PROVIDED RECORDS START

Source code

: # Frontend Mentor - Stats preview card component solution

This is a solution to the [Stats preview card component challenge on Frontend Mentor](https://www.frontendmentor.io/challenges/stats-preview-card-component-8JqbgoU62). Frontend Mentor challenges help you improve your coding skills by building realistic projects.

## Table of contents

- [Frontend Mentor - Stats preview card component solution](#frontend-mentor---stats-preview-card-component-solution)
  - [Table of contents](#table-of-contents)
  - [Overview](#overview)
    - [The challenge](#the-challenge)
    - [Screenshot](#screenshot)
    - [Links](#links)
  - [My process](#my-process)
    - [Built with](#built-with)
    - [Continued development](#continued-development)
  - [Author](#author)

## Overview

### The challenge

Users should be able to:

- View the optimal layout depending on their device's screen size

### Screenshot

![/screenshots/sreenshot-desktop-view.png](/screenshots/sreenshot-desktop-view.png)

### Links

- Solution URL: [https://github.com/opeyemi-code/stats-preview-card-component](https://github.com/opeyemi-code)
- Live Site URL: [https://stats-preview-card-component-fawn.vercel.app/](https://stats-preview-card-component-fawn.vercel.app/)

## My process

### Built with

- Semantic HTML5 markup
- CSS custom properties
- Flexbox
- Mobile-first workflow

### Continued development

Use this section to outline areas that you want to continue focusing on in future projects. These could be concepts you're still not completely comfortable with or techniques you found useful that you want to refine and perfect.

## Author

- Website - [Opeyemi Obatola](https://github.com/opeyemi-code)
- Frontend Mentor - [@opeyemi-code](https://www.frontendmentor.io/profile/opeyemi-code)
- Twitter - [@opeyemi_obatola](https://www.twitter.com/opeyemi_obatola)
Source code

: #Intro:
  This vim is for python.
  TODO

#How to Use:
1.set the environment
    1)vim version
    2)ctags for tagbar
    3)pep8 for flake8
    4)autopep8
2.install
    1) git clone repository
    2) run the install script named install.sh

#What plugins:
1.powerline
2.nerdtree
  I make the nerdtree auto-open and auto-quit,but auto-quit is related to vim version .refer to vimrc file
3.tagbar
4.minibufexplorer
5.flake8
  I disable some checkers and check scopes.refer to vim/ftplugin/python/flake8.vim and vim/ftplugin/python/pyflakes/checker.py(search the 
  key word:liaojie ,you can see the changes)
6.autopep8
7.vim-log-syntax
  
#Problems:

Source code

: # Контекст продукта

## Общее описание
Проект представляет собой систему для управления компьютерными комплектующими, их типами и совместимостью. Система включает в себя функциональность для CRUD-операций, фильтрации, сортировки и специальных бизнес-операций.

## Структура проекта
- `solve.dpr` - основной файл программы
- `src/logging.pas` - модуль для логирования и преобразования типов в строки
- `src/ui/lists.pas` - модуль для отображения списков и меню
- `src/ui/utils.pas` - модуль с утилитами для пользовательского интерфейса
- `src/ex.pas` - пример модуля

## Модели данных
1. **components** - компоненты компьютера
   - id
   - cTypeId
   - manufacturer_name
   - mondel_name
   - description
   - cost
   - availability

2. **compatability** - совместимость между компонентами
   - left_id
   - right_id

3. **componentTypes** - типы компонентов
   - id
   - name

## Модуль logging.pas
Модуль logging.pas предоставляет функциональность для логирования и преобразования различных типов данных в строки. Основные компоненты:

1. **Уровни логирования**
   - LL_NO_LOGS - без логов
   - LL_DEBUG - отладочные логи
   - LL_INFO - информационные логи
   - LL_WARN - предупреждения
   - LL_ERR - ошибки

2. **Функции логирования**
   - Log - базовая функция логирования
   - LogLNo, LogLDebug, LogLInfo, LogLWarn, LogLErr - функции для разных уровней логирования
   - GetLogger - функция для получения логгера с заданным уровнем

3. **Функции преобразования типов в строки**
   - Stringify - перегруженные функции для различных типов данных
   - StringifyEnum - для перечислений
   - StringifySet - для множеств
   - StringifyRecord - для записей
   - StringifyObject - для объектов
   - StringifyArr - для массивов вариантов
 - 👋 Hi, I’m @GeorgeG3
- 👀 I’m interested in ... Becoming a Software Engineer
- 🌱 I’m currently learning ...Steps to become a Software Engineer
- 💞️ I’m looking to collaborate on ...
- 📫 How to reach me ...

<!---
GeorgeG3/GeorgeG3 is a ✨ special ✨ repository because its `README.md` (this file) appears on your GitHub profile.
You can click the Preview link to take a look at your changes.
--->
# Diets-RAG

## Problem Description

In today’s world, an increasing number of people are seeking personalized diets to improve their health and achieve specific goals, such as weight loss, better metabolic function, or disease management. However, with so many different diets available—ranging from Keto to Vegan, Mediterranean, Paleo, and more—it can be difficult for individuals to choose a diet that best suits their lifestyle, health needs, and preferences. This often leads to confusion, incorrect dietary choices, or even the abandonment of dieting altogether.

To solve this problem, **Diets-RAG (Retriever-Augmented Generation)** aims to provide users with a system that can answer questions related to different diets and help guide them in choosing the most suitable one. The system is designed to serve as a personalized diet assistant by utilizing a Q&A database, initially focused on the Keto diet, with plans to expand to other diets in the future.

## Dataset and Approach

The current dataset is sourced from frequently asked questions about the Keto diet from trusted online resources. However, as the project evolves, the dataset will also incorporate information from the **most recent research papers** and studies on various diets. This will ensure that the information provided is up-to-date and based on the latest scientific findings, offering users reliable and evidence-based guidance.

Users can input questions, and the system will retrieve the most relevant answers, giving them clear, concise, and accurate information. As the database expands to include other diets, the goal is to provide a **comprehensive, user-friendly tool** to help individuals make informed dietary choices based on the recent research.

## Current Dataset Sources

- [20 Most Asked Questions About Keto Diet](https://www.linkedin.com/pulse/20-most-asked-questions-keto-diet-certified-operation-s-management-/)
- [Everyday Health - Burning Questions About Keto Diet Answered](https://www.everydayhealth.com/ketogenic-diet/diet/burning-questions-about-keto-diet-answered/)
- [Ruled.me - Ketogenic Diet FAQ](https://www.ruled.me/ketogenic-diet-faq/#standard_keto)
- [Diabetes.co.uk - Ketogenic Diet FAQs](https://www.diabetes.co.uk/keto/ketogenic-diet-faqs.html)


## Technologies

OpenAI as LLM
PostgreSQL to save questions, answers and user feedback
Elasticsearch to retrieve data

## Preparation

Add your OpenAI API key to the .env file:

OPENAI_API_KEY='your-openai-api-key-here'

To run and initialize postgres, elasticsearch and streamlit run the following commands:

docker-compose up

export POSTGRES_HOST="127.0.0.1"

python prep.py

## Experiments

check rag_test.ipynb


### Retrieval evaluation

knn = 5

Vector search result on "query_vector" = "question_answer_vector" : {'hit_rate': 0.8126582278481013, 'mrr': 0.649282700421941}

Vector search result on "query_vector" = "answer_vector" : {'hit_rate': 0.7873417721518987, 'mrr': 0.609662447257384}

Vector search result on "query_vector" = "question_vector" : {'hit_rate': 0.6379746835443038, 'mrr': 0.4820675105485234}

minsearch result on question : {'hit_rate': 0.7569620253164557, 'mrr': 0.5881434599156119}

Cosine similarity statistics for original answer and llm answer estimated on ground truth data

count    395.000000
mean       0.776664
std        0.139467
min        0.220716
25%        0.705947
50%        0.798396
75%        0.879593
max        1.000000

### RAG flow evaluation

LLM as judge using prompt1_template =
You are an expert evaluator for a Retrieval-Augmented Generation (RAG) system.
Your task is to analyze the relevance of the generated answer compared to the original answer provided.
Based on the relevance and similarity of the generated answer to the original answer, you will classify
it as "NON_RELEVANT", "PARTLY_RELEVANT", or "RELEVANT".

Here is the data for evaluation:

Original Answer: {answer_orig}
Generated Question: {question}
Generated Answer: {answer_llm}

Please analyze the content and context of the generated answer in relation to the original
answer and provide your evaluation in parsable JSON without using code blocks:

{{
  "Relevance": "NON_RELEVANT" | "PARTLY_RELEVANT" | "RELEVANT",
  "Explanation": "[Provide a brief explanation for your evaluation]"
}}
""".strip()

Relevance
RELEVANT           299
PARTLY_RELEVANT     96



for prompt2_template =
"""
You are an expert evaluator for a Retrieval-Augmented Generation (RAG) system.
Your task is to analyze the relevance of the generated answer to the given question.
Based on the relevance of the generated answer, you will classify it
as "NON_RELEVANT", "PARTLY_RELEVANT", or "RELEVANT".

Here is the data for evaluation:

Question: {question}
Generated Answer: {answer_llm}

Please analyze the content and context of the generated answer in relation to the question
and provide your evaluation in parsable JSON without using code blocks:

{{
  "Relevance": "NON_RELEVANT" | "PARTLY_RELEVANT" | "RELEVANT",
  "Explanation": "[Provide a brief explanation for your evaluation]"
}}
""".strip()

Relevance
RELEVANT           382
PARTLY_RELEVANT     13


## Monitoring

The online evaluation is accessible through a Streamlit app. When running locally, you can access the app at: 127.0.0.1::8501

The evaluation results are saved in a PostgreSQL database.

PROVIDED RECORDS END

◆ **WHAT IS BEING ASKED**:
Take the stretch of lines above from the one containing "## Модуль logging.pas" through the one containing "- LL_DEBUG - отладочные логи" and repeat it exactly, adding no other line.

◆ **PROBLEM SOLUTION**:
## Модуль logging.pas
Модуль logging.pas предоставляет функциональность для логирования и преобразования различных типов данных в строки. Основные компоненты:

1. **Уровни логирования**
   - LL_NO_LOGS - без логов
   - LL_DEBUG - отладочные логи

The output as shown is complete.